Material for the task:
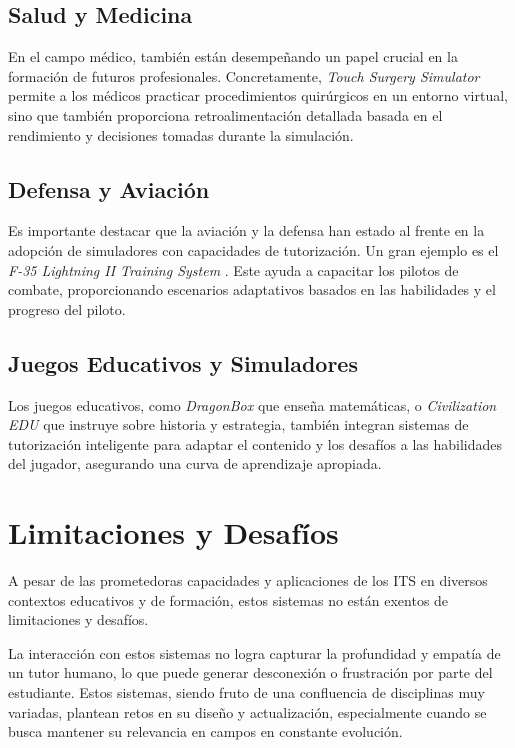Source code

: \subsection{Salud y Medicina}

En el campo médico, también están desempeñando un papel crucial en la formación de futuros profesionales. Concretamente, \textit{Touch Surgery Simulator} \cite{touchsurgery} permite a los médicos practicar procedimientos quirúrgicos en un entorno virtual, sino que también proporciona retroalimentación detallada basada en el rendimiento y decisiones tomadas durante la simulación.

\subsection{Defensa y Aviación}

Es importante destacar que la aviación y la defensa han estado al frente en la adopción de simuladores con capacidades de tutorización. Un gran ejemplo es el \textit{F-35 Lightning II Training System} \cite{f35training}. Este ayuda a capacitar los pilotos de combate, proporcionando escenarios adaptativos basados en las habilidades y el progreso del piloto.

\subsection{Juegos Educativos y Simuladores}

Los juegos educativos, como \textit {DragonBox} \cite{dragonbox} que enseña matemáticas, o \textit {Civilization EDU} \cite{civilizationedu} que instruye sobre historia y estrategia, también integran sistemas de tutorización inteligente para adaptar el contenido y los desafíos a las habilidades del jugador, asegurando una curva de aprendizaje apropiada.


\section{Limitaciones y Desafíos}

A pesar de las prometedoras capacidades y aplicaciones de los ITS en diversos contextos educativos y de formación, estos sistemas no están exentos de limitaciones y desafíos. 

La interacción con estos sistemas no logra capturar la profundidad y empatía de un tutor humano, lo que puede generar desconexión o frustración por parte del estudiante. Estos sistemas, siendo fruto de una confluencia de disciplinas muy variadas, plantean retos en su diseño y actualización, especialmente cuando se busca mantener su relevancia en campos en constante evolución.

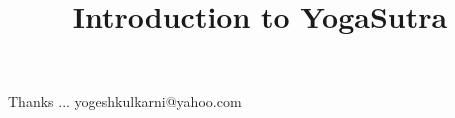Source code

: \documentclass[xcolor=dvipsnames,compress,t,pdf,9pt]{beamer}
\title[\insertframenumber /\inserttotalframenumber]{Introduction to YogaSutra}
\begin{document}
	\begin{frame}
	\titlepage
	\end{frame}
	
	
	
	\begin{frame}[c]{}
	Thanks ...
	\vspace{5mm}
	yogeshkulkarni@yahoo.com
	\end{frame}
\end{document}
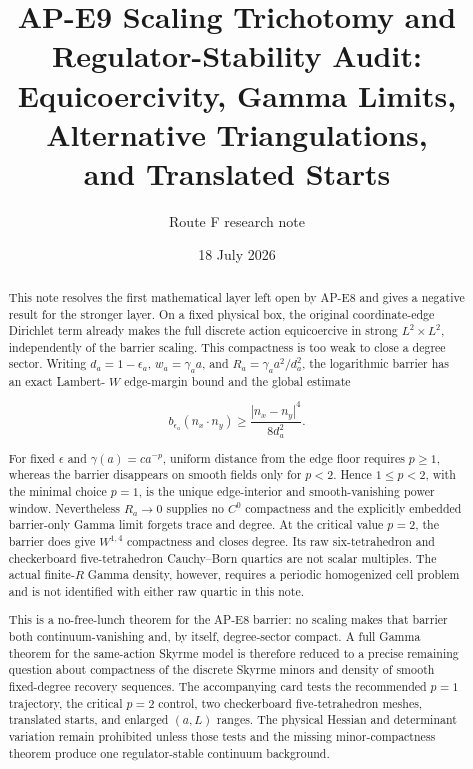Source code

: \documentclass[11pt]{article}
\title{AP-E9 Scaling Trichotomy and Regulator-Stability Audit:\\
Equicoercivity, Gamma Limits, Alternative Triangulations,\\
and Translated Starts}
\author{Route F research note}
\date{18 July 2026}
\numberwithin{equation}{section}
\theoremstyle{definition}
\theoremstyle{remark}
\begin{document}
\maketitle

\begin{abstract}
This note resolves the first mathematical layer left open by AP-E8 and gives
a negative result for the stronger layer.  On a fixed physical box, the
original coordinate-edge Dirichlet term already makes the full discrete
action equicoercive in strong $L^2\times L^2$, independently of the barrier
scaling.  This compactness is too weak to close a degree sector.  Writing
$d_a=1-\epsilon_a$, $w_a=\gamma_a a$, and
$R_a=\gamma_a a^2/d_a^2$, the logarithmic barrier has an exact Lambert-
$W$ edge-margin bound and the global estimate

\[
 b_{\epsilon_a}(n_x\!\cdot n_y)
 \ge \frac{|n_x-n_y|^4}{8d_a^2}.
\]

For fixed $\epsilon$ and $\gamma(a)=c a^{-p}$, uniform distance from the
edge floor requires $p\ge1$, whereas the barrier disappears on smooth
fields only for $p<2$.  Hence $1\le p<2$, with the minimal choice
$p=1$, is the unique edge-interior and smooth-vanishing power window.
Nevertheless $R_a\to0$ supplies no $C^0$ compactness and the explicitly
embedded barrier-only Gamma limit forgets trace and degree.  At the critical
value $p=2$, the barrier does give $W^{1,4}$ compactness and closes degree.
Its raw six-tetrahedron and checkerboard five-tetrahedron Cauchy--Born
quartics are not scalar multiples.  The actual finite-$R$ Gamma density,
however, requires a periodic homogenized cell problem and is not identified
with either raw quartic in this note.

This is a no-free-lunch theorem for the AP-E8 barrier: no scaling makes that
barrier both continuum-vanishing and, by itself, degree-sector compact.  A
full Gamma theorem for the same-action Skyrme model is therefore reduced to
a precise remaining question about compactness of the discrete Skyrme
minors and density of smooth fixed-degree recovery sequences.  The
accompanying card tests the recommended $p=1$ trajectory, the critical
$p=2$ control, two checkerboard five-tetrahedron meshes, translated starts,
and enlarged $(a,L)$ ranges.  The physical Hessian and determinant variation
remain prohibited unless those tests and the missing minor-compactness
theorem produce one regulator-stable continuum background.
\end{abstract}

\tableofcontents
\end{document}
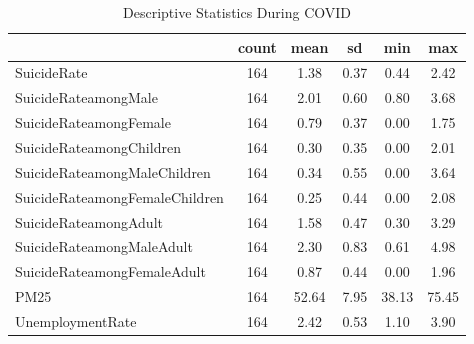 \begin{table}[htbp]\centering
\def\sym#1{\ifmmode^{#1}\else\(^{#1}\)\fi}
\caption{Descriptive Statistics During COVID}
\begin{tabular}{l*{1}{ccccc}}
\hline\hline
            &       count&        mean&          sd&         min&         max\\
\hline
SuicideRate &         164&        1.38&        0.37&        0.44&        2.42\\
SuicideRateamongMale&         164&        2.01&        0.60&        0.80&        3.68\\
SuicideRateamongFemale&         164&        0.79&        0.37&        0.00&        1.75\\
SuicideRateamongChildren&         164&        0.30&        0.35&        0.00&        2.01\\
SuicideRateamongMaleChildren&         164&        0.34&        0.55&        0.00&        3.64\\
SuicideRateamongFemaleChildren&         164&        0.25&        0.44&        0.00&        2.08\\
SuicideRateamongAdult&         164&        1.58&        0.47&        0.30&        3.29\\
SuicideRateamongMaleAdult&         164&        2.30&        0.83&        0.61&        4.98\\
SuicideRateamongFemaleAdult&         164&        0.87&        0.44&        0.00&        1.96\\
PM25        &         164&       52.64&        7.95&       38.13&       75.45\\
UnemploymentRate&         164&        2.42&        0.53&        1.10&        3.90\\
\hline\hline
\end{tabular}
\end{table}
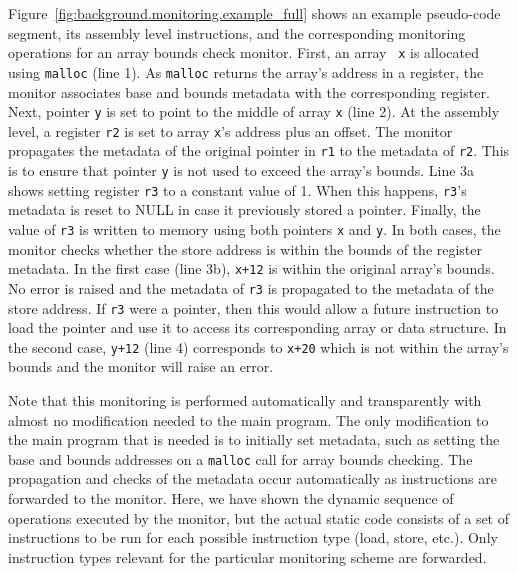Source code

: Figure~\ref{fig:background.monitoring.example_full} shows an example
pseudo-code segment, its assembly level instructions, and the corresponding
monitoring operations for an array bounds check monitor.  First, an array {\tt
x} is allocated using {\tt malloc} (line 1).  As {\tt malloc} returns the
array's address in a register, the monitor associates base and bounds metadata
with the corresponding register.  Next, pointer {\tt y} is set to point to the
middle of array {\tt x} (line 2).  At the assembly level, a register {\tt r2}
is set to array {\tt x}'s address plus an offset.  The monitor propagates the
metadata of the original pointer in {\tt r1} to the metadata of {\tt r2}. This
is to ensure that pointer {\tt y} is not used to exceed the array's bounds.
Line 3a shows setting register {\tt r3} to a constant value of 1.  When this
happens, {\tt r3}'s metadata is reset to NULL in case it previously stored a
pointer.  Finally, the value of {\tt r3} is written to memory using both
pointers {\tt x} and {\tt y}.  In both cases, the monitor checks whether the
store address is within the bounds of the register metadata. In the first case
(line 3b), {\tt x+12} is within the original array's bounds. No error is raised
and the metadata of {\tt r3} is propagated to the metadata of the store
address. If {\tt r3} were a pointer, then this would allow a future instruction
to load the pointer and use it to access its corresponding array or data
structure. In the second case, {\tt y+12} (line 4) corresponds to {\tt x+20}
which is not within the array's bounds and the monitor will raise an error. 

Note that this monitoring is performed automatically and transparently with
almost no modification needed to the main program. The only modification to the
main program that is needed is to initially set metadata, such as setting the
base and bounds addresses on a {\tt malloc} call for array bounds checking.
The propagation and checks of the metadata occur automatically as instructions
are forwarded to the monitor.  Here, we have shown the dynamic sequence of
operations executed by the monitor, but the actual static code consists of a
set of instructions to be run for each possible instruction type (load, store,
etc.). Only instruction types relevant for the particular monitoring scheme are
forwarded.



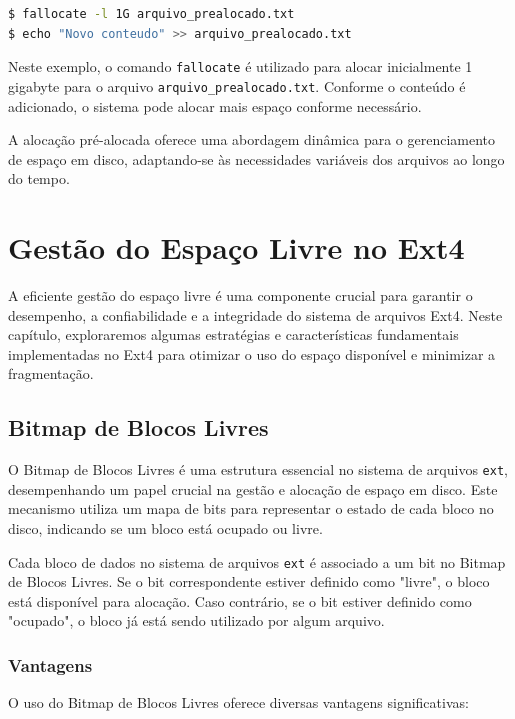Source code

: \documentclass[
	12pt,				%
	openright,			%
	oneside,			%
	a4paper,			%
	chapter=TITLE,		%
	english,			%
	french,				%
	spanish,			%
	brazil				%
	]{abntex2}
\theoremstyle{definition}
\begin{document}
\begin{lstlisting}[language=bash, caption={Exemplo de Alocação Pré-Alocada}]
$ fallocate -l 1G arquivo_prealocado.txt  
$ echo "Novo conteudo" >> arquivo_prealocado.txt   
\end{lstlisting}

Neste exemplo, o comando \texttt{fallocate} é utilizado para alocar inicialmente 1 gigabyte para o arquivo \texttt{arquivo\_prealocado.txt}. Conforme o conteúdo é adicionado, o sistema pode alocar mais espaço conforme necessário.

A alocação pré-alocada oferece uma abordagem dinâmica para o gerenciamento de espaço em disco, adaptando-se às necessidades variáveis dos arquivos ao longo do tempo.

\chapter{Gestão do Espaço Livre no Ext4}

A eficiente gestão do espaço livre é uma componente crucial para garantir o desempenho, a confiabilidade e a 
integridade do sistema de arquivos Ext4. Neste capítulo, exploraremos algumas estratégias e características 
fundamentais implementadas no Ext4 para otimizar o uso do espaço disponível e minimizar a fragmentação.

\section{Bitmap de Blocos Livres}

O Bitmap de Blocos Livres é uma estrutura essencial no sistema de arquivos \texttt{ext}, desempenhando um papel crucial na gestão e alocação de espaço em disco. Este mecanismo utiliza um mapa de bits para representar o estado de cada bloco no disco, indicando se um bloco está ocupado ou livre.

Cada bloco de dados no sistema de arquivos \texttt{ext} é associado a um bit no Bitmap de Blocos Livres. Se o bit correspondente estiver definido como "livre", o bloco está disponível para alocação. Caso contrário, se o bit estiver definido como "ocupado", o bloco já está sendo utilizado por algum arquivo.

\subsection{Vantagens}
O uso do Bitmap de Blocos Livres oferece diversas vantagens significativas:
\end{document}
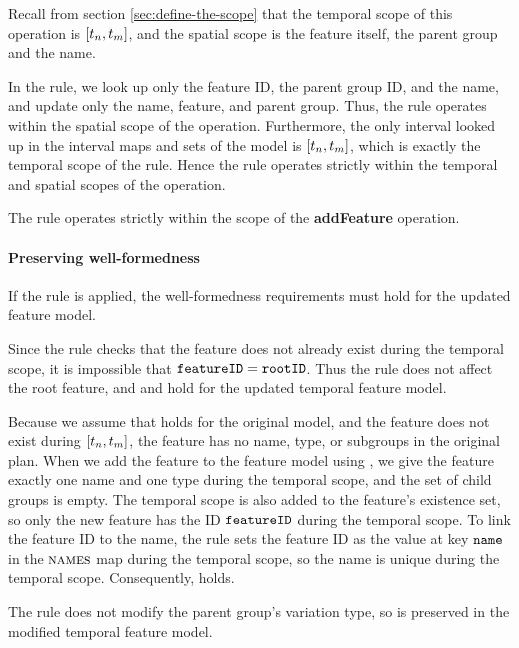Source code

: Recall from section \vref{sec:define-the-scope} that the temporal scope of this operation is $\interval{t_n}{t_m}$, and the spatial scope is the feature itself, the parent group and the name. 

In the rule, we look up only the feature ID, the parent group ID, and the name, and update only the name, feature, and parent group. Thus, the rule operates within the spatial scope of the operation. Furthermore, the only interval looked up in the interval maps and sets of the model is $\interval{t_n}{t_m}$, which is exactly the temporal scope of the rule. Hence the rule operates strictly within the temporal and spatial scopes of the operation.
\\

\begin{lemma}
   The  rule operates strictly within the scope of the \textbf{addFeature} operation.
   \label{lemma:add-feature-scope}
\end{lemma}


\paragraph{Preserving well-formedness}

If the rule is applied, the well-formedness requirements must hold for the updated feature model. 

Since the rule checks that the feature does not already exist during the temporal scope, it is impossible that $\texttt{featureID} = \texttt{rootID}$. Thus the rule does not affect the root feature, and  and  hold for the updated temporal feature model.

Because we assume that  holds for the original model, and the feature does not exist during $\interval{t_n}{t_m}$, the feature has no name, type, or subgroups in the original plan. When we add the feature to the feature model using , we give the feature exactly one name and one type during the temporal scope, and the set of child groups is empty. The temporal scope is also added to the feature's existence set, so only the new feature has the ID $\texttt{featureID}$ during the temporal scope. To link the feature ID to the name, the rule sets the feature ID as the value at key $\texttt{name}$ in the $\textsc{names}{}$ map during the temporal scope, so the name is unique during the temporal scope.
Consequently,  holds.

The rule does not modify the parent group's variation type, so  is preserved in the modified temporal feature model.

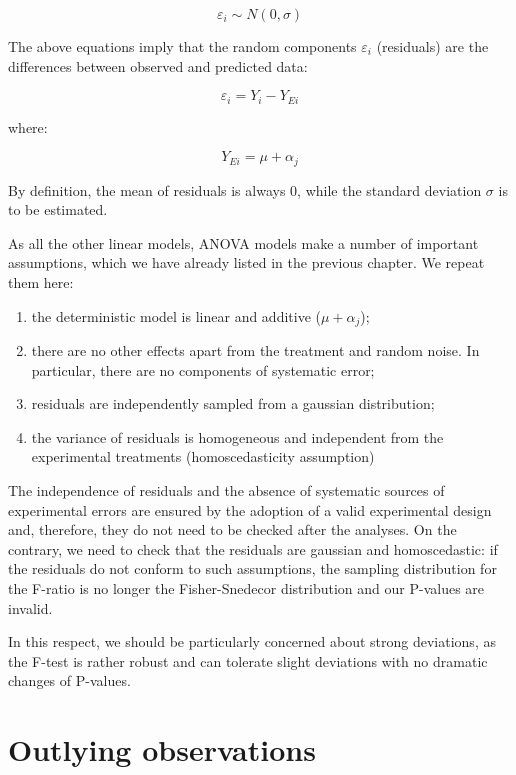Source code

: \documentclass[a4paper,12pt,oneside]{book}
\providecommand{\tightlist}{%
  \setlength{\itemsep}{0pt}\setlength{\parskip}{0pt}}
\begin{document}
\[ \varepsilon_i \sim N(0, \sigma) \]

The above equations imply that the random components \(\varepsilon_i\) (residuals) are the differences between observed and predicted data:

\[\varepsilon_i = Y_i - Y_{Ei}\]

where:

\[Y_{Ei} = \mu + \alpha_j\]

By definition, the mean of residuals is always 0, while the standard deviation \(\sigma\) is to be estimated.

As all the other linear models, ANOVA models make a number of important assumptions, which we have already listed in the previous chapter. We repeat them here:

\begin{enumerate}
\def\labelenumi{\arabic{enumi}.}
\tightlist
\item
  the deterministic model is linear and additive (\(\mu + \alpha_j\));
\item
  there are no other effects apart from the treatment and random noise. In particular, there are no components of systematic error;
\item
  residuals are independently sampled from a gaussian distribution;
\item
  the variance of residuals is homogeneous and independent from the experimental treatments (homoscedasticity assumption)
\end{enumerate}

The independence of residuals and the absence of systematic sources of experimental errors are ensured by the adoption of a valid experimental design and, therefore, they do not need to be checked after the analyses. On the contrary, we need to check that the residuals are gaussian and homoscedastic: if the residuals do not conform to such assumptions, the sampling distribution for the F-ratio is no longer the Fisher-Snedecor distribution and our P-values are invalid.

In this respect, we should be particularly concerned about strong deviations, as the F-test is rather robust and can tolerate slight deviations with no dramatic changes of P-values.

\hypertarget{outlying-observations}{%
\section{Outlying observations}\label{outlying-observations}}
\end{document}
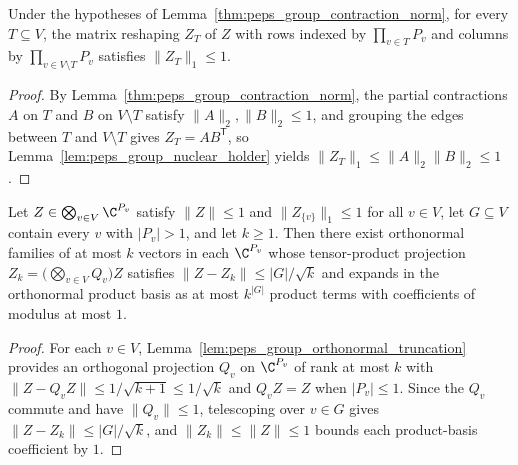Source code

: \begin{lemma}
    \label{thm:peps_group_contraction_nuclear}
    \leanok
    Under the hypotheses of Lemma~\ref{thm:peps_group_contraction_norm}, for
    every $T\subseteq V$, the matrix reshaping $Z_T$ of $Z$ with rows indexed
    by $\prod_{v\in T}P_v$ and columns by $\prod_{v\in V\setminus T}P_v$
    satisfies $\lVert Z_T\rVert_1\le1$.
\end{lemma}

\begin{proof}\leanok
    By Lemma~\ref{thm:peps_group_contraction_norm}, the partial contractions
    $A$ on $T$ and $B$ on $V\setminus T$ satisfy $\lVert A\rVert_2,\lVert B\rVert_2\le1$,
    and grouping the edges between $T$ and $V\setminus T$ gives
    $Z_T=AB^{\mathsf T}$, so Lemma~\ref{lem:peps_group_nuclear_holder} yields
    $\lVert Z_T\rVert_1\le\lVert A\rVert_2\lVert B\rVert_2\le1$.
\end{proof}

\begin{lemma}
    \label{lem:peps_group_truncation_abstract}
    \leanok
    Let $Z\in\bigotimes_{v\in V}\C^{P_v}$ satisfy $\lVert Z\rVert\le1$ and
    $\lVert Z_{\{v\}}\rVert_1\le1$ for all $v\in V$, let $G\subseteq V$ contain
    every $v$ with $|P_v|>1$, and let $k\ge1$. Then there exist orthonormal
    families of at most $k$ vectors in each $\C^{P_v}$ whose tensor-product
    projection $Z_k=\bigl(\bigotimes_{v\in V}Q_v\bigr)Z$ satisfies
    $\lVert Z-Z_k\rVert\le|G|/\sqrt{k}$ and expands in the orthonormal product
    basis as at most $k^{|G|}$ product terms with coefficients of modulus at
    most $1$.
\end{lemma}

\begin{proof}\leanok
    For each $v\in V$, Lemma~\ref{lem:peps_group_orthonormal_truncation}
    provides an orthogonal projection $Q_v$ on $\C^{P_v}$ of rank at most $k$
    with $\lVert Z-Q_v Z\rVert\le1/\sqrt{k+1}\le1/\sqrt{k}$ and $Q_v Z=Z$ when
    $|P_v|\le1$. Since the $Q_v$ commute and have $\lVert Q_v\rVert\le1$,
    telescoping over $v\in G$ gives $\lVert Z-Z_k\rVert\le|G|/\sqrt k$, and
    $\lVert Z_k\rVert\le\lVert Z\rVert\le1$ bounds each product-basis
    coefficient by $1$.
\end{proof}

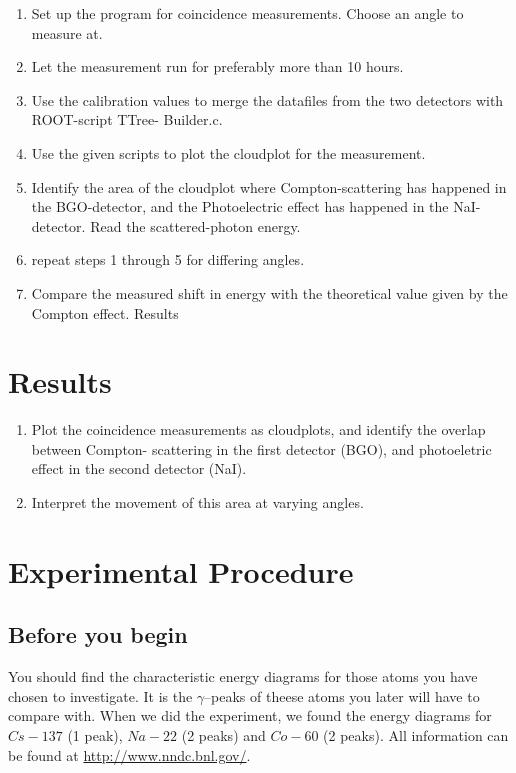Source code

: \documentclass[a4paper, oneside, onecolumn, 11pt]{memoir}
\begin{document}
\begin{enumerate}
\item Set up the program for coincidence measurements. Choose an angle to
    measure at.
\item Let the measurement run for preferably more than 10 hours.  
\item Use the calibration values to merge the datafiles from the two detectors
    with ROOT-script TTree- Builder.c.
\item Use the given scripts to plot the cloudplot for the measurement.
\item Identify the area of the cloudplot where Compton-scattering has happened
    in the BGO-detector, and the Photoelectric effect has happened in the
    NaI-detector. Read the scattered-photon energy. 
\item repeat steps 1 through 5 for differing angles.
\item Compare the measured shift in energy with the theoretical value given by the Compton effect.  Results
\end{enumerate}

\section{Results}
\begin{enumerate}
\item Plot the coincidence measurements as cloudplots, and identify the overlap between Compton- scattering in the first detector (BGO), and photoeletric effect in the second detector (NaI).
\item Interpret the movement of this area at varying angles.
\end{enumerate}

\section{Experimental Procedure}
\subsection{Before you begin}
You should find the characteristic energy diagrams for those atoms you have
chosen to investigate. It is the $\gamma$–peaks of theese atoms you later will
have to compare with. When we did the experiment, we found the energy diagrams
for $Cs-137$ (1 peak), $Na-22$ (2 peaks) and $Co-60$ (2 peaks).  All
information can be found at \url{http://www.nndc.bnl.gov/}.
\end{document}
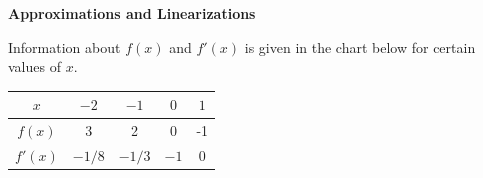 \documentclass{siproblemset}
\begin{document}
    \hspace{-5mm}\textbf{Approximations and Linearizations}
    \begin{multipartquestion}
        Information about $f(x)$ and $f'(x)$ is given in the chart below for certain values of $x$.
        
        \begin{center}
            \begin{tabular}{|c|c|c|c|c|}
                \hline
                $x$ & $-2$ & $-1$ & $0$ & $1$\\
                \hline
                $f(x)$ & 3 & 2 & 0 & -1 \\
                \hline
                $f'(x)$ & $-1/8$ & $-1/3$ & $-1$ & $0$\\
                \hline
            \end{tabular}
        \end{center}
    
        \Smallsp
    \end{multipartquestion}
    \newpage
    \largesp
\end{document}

Directions for this task:
From the listing above, pick out every line containing "well".

Task answer:
\paragraph{Preserving well-formedness}
If the rule is applied, the well-formedness requirements must hold for the updated feature model. 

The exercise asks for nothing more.